В своем нынешнем платье и в парике, который ее ощутимо старил, она нисколько не отличалась от других законопослушных граждан, скопившихся на остановке. Пожилая усталая женщина, едущая на работу, заподозрить ее по внешности было практически невозможно. Я вдруг подумал: а что бы сказала о ней Ивонна? Если бы, например, я попытался бы их познакомить. И решил, что Ивонна была бы спокойная и очень сдержанная - как всегда, когда человек, с которым приходится поддерживать отношения, ей не нравится, а вот Кора, наоборот, вероятно бы, беспрестанно хамила, а скорее всего, вообще бы не стала с ней разговаривать.
С Корой это случается.
И тем не менее, я почему-то сравнивал их обеих.
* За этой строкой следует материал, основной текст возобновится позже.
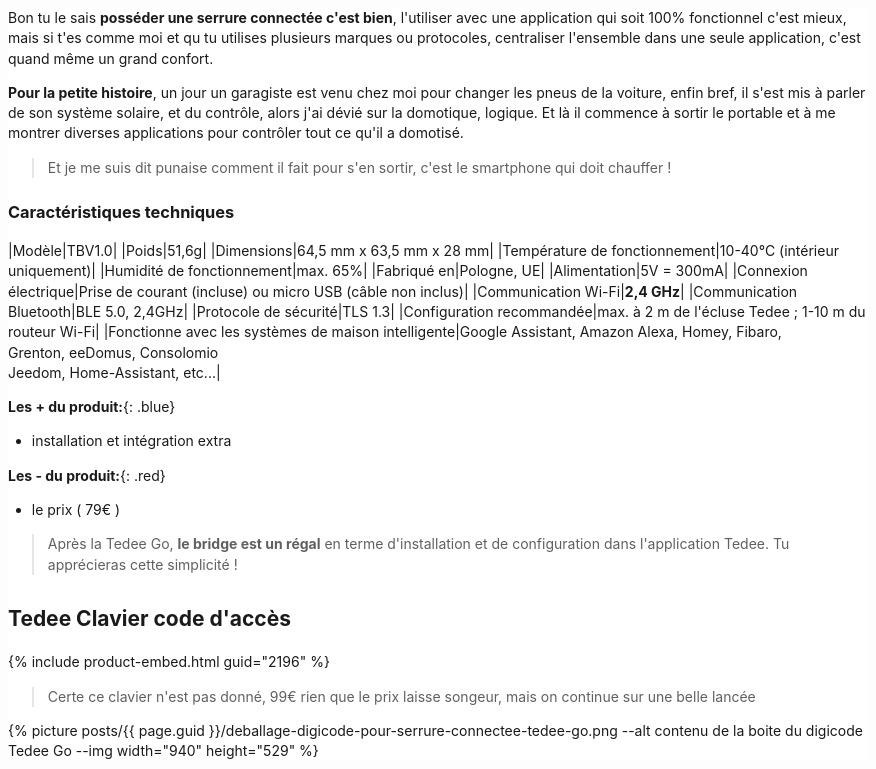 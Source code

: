 Bon tu le sais **posséder une serrure connectée c'est bien**, l'utiliser avec une application qui soit 100% fonctionnel c'est mieux, mais si t'es comme moi et qu tu utilises plusieurs marques ou protocoles, centraliser l'ensemble dans une seule application, c'est quand même un grand confort. 

**Pour la petite histoire**, un jour un garagiste est venu chez moi pour changer les pneus de la voiture, enfin bref, il s'est mis à parler de son système solaire, et du contrôle, alors j'ai dévié sur la domotique, logique. Et là il commence à sortir le portable et à me montrer diverses applications pour contrôler tout ce qu'il a domotisé. 

> Et je me suis dit punaise comment il fait pour s'en sortir, c'est le smartphone qui doit chauffer !

### Caractéristiques techniques

|Modèle|TBV1.0|
|Poids|51,6g|
|Dimensions|64,5 mm x 63,5 mm x 28 mm|
|Température de fonctionnement|10-40°C (intérieur uniquement)|
|Humidité de fonctionnement|max. 65%|
|Fabriqué en|Pologne, UE|
|Alimentation|5V = 300mA|
|Connexion électrique|Prise de courant (incluse) ou micro USB (câble non inclus)|
|Communication Wi-Fi|**2,4 GHz**|
|Communication Bluetooth|BLE 5.0, 2,4GHz|
|Protocole de sécurité|TLS 1.3|
|Configuration recommandée|max. à 2 m de l'écluse Tedee ; 1-10 m du routeur Wi-Fi|
|Fonctionne avec les systèmes de maison intelligente|Google Assistant, Amazon Alexa, Homey, Fibaro,<br> Grenton, eeDomus, Consolomio<br>Jeedom, Home-Assistant, etc...|

**Les + du produit:**{: .blue}
- installation et intégration extra

**Les - du produit:**{: .red}
- le prix ( 79€ )

> Après la Tedee Go, **le bridge est un régal** en terme d'installation et de configuration dans l'application Tedee. Tu apprécieras cette simplicité !

## Tedee Clavier code d'accès

{% include product-embed.html guid="2196" %}

> Certe ce clavier n'est pas donné, 99€ rien que le prix laisse songeur, mais on continue sur une belle lancée

{% picture posts/{{ page.guid }}/deballage-digicode-pour-serrure-connectee-tedee-go.png --alt contenu de la boite du digicode Tedee Go --img width="940" height="529" %}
Вот только времени для сравнений у меня совершенно не оставалось. Стрелки наружных часов на здании Консерватории уже подходили к одиннадцати - сияли витрины, проехал набитый автобус - и когда минутная стрелка черной полоской своей, тихо дрогнув, установилась совсем вертикально, я, для надежности обозрев место акции и ничего подозрительного не заметив, вышел из-за фасада Консерватории, с левой его стороны и, не торопясь, чтобы Кора не дергалась и не волновалась напрасно, подошел к неказистому крохотному кафе на углу, в чьей стеклянной, из гнутых трубочек вывеске над дверями не было, по-моему, ни одной целой буквы.
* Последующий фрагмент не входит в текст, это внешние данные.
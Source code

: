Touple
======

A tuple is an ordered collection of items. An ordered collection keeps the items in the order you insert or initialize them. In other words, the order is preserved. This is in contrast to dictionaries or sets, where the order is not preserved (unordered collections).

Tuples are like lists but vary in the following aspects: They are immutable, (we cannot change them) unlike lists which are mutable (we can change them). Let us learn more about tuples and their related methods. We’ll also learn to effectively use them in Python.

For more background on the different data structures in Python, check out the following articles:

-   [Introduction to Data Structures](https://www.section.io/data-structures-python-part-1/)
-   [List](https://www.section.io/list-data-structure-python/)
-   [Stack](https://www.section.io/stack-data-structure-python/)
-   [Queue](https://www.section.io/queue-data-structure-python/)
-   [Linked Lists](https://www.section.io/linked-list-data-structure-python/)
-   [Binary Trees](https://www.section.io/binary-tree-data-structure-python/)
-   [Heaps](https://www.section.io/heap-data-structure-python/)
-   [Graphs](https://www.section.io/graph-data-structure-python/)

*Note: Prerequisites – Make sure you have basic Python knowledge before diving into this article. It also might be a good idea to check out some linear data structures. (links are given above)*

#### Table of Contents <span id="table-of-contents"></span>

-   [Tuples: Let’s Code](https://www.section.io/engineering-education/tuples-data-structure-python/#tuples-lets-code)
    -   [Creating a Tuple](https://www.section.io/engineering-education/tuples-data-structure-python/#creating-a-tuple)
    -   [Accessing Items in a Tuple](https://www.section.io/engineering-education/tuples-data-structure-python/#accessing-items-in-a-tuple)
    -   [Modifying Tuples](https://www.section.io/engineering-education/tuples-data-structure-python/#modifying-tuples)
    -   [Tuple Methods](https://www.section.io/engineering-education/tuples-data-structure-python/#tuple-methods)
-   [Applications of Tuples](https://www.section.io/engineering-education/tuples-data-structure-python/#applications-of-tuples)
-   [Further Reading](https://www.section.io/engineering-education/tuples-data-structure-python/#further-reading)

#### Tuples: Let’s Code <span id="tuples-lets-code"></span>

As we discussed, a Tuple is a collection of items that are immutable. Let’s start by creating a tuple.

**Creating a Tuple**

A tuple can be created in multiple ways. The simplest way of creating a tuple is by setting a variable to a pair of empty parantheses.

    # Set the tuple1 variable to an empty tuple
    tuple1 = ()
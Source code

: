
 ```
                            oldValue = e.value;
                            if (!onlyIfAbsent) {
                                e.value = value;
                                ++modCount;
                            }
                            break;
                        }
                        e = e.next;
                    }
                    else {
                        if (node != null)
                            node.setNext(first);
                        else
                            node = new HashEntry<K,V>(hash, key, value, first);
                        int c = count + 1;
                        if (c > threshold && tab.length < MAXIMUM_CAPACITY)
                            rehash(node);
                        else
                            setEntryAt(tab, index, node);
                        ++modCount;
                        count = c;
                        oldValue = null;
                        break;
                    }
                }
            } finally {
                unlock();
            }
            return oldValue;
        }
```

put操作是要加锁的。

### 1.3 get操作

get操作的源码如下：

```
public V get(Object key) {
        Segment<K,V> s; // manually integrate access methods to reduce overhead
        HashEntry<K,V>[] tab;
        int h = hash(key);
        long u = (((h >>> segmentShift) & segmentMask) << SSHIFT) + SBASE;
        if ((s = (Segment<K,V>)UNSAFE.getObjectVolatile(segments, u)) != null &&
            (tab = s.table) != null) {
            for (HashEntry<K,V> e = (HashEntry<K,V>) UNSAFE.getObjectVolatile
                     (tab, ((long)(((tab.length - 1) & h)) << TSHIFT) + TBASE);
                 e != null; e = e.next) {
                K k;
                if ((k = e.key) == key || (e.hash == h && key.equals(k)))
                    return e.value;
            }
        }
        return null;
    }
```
И сразу же неизвестно откуда материализовалась на том же углу плотная высокая фигура Сэнсея. Вот только что никого рядом не было, и вот он уже появился - просиял белозубой улыбкой, тряхнул головой, как будто мы с ним расстались совсем недавно.
Я даже слегка испугался.
Но Сэнсей, вероятно, и не задумывал сейчас ничего чрезвычайного, руки он держал на виду, и за широкой спиной его не маячили фигуры звероподобных охранников.
Вероятно, он и в самом деле явился один.
Улыбка у него была - бесподобная.
- Здравствуй, мой мальчик, - мягко сказал он. - Ты представить себе не можешь, как я рад, что мы, наконец увиделись. Давай полчасика посидим. Это - чистое место, мы здесь сможем разговаривать абсолютно свободно.